Politik patron adalah politik yang didasarkan pada hubungan keteladanan. Fenomena politik patron sebenarnya sudah sejak lama mewarnai dunia politik Indonesia. Dari zaman pra kemerdekaan hingga pasca reformasi seperti sekarang, politik patron masih menjadi warna yang unik di hampir sebagian besar wilayah Indonesia. Dengan berbagai macam jenis penyebutan, dukungan dari seorang tokoh masyarakat atau tokoh agama seringkali merepresentasikan dukungan masyarakat dibawahnya. Oleh karena itu, kontestan-kontestan Pemilu seringkali lebih memilih untuk mendekati dan menjalin komunikasi dengan tokoh tersebut daripada dengan massa secara umum. Cara ini dianggap lebih efektif dan efisien, karena kontestan hanya berhadapan dengan beberapa orang saja.
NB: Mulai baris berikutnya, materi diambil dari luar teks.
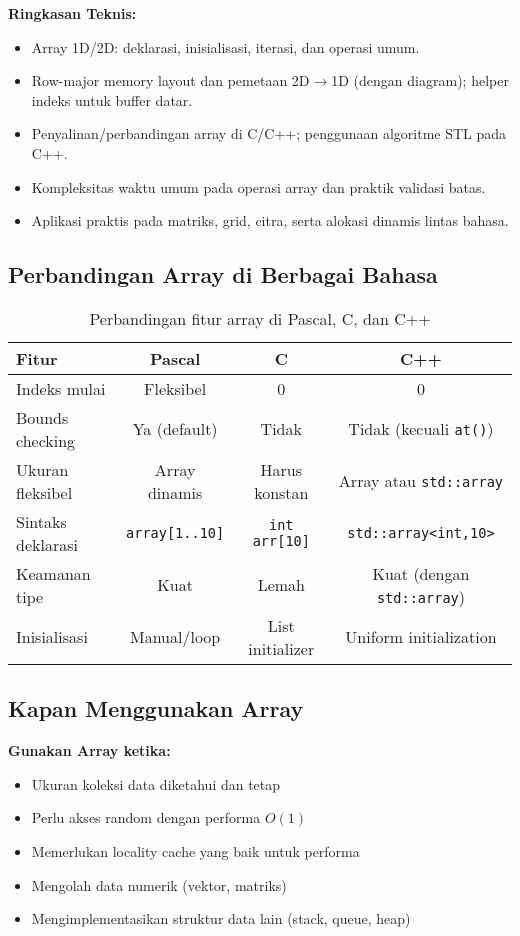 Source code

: \documentclass[../main.tex]{subfiles}
\begin{document}
\textbf{Ringkasan Teknis:}
\begin{itemize}
  \item Array 1D/2D: deklarasi, inisialisasi, iterasi, dan operasi umum.
  \item Row-major memory layout dan pemetaan 2D\(\to\)1D (dengan diagram); helper indeks untuk buffer datar.
  \item Penyalinan/perbandingan array di C/C++; penggunaan algoritme STL pada C++.
  \item Kompleksitas waktu umum pada operasi array dan praktik validasi batas.
  \item Aplikasi praktis pada matriks, grid, citra, serta alokasi dinamis lintas bahasa.
\end{itemize}

\subsection{Perbandingan Array di Berbagai Bahasa}

\begin{table}[H]
\centering
\begin{tabular}{|l|c|c|c|}
\hline
\textbf{Fitur} & \textbf{Pascal} & \textbf{C} & \textbf{C++} \\
\hline
Indeks mulai & Fleksibel & 0 & 0 \\
\hline
Bounds checking & Ya (default) & Tidak & Tidak (kecuali \texttt{at()}) \\
\hline
Ukuran fleksibel & Array dinamis & Harus konstan & Array atau \texttt{std::array} \\
\hline
Sintaks deklarasi & \texttt{array[1..10]} & \texttt{int arr[10]} & \texttt{std::array<int,10>} \\
\hline
Keamanan tipe & Kuat & Lemah & Kuat (dengan \texttt{std::array}) \\
\hline
Inisialisasi & Manual/loop & List initializer & Uniform initialization \\
\hline
\end{tabular}
\caption{Perbandingan fitur array di Pascal, C, dan C++}
\end{table}

\subsection{Kapan Menggunakan Array}

\textbf{Gunakan Array ketika:}
\begin{itemize}
  \item Ukuran koleksi data diketahui dan tetap
  \item Perlu akses random dengan performa \(O(1)\)
  \item Memerlukan locality cache yang baik untuk performa
  \item Mengolah data numerik (vektor, matriks)
  \item Mengimplementasikan struktur data lain (stack, queue, heap)
\end{itemize}
\end{document}
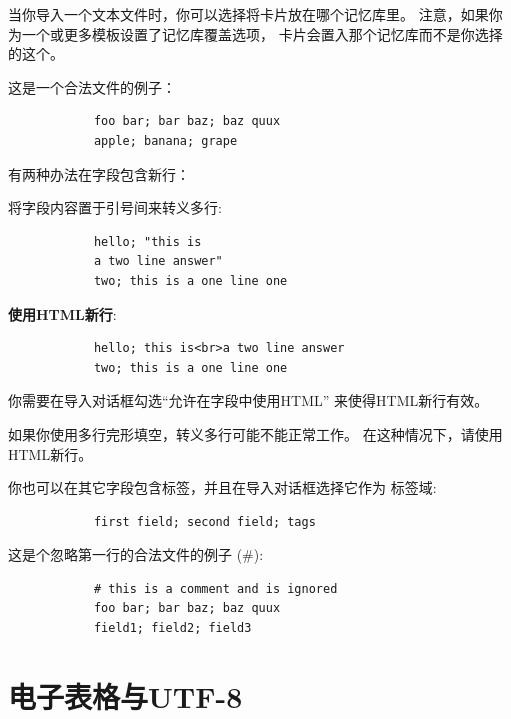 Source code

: \documentclass[a4paper]{book}
\begin{document}
		当你导入一个文本文件时，你可以选择将卡片放在哪个记忆库里。 注意，如果你为一个或更多模板设置了记忆库覆盖选项， 卡片会置入那个记忆库而不是你选择的这个。
		
		这是一个合法文件的例子：
		\begin{shaded}\begin{verbatim}
			foo bar; bar baz; baz quux
			apple; banana; grape
			\end{verbatim}\end{shaded}
		有两种办法在字段包含新行：
		
		将字段内容置于引号间来转义多行:
		
		\begin{shaded}\begin{verbatim}
			hello; "this is
			a two line answer"
			two; this is a one line one
			\end{verbatim}\end{shaded}
		
		\textbf{使用HTML新行}:
		
		\begin{shaded}\begin{verbatim}
			hello; this is<br>a two line answer
			two; this is a one line one
			\end{verbatim}\end{shaded}
		
		你需要在导入对话框勾选“允许在字段中使用HTML” 来使得HTML新行有效。
		
		\begin{shaded}
			如果你使用多行完形填空，转义多行可能不能正常工作。 在这种情况下，请使用HTML新行。
		\end{shaded}
		
		你也可以在其它字段包含标签，并且在导入对话框选择它作为 标签域:
		
		\begin{shaded}\begin{verbatim}
			first field; second field; tags
			\end{verbatim}\end{shaded}
		
		这是个忽略第一行的合法文件的例子 (\#):
		
		\begin{shaded}\begin{verbatim}
			# this is a comment and is ignored
			foo bar; bar baz; baz quux
			field1; field2; field3
			\end{verbatim}\end{shaded}
		
		\section{电子表格与UTF-8}
		
\end{document}
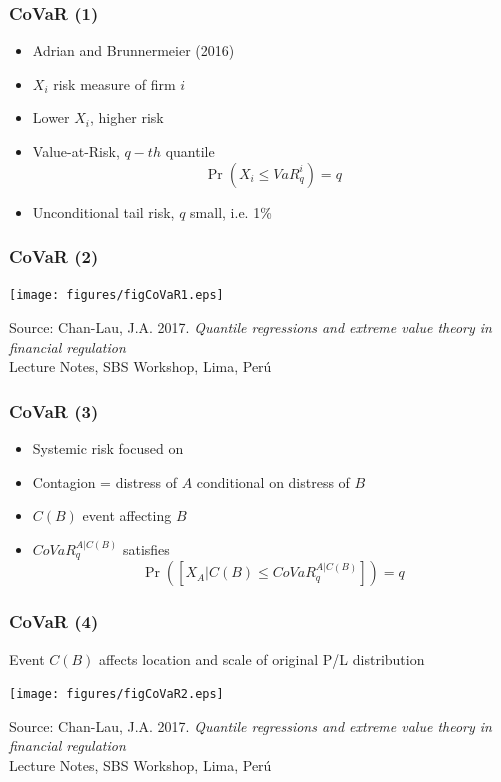 \documentclass[aspectratio=43,dvipsnames,usenames, svgnames]{beamer}
\begin{document}
\begin{frame} %
\frametitle{CoVaR (1)}
\begin{itemize}
	\item Adrian and Brunnermeier (2016)
	\smallskip
	\item $X_i$ risk measure of firm $i$
	\smallskip
	\item Lower $X_i$, higher risk
	\smallskip
	\item Value-at-Risk, $q-th$ quantile
	\begin{equation*}
		\Pr \left(X_i \leq VaR_{q}^i \right) = q
	\end{equation*}
	\item Unconditional tail risk, $q$ small, i.e. 1\%
\end{itemize}
\end{frame}

\begin{frame} %
\frametitle{CoVaR (2)}
\begin{center}
	\texttt{[image: figures/figCoVaR1.eps]}
\end{center}
\tiny{Source: Chan-Lau, J.A. 2017. \textit{Quantile regressions and extreme value theory in financial regulation}\\Lecture Notes, SBS Workshop, Lima, Per\'u}
\end{frame}

\begin{frame} %
\frametitle{CoVaR (3)}
\begin{itemize}
	\item Systemic risk focused on {\color{red}{contagion}}
	\smallskip
	\item Contagion = distress of $A$ conditional on distress of $B$
	\smallskip
	\item $C(B)$ event affecting $B$
	\smallskip
	\item $CoVaR_{q}^{A|C(B)}$ satisfies
	\begin{equation*}
		\Pr \left([ X_A|C(B) \leq CoVaR_{q}^{A|C(B)}] \right) = q	
	\end{equation*}
\end{itemize}
\end{frame}

\begin{frame} %
\frametitle{CoVaR (4)}
\begin{center}
\scriptsize{Event $C(B)$ affects location and scale of original P/L distribution}
\end{center}
\begin{center}
	\texttt{[image: figures/figCoVaR2.eps]}
\end{center}
\tiny{Source: Chan-Lau, J.A. 2017. \textit{Quantile regressions and extreme value theory in financial regulation}\\Lecture Notes, SBS Workshop, Lima, Per\'u}
\end{frame}
\end{document}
Keith R. Legg (1983) memandang bahwa hubungan patron klien secara umum berkaitan dengan tiga hal, yaitu sumber daya yang timpang, hubungan yang bersifat pribadi (particularistic), dan hubungan mutualisme. Hubungan yang terbangun di atas penguasaan sumber daya yang timpang di sini bisa mencakup kekayaan, kedudukan ataupun pengaruh. Sedangkan hubungan pribadi dapat dimaknai sebagai hubungan timbal balik yang muncul atas perhatian yang diberikan oleh patron dan kapatuhan yang diberikan oleh klien. Selanjutnya, hubungan mutualisme dapat diartikan sebagai hubungan yang didasari oleh pertukaran antara patron dan klien yang saling menguntungkan. Dalam hal ini dapat berupa adanya dukungan atau kepatuhan klien karena adanya transfer pengetahuan dari patron. Dalam kultur masyarakat santri, Kyai diposisikan menjadi patron, sedangkan masyarakat sebagai klien. Proses pertukaran yang terjadi dapat berupa pengetahuan agama, tuntunan dan perlindungan yang diberikan oleh Kyai pada masyarakat. Hal ini kemudian akan dibalas dengan kepercayaan, kepatuhan, kesetiaan dan dukungan. Tuntunan hidup yang diberikan Kyai pun bersifat universal, mulai dari petunjuk menjalankan agama sesuai dengan ajaran yang diyakini kebenarannya sampai pada hubungan sosial dan politik.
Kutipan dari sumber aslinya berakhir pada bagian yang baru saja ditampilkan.